Stored data:
=== Begin Enclosure ===

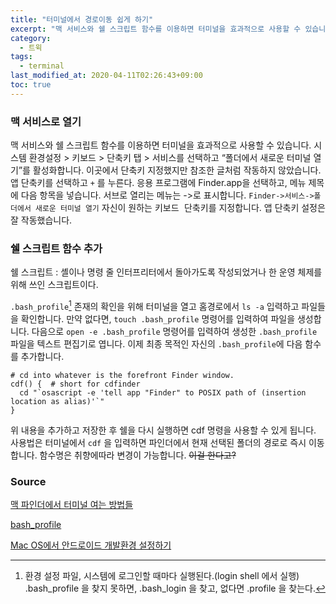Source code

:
 ```yaml
---
title: "터미널에서 경로이동 쉽게 하기"
excerpt: "맥 서비스와 쉘 스크립트 함수를 이용하면 터미널을 효과적으로 사용할 수 있습니다."
category:
  - 트윅
tags:
  - terminal
last_modified_at: 2020-04-11T02:26:43+09:00
toc: true
---
```


### 맥 서비스로 열기

맥 서비스와 쉘 스크립트 함수를 이용하면 터미널을 효과적으로 사용할 수 있습니다. 시스템 환경설정 > 키보드 > 단축키 탭 > 서비스를 선택하고 “폴더에서 새로운 터미널 열기”를 활성화합니다. 이곳에서 단축키 지정했지만 참조한 글처럼 작동하지 않았습니다. 앱 단축키를 선택하고 `+` 를 누른다. 응용 프로그램에 Finder.app을 선택하고, 메뉴 제목에 다음 항목을 넣습니다. 서브로 열리는 메뉴는 ->로 표시합니다. `Finder->서비스->폴더에서 새로운 터미널 열기` 자신이 원하는 <kbd>키보드 단축키</kbd>를 지정합니다. 앱 단축키 설정은 잘 작동했습니다.

### 쉘 스크립트 함수 추가

쉘 스크립트
: 셸이나 명령 줄 인터프리터에서 돌아가도록 작성되었거나 한 운영 체제를 위해 쓰인 스크립트이다. 

`.bash_profile`[^1] 존재의 확인을 위해 터미널을 열고 홈경로에서 `ls -a`  입력하고 파일들을 확인합니다. 만약 없다면, `touch .bash_profile` 명령어를 입력하여 파일을 생성합니다. 다음으로 `open -e .bash_profile` 명령어를 입력하여 생성한 `.bash_profile` 파일을 텍스트 편집기로 엽니다. 이제 최종 목적인 자신의 `.bash_profile`에 다음 함수를 추가합니다. 

```shell
# cd into whatever is the forefront Finder window.
cdf() {  # short for cdfinder
  cd "`osascript -e 'tell app "Finder" to POSIX path of (insertion location as alias)'`"
}
```
위 내용을 추가하고 저장한 후 쉘을 다시 실행하면 cdf 명령을 사용할 수 있게 됩니다. 사용법은 터미널에서 `cdf` 을 입력하면 파인더에서 현재 선택된 폴더의 경로로 즉시 이동합니다. 함수명은 취향에따라 변경이 가능합니다. <strike>이걸 한다고?</strike>

### Source

[맥 파인더에서 터미널 여는 방법들](https://nolboo.kim/blog/2016/10/25/finder-terminal/)

[bash_profile](http://ohgyun.com/378)

[Mac OS에서 안드로이드 개발환경 설정하기](http://androidhuman.com/409)



[^1]: 환경 설정 파일, 시스템에 로그인할 때마다 실행된다.(login shell 에서 실행) .bash_profile 을 찾지 못하면, .bash_login 을 찾고, 없다면 .profile 을 찾는다.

=== End Enclosure ===

WHAT THE TASK REQUIRES ->
Lines with "터미널에서" in the records above: copy every one of them.

REPLY TO THE TASK ->
title: "터미널에서 경로이동 쉽게 하기"
위 내용을 추가하고 저장한 후 쉘을 다시 실행하면 cdf 명령을 사용할 수 있게 됩니다. 사용법은 터미널에서 `cdf` 을 입력하면 파인더에서 현재 선택된 폴더의 경로로 즉시 이동합니다. 함수명은 취향에따라 변경이 가능합니다. <strike>이걸 한다고?</strike>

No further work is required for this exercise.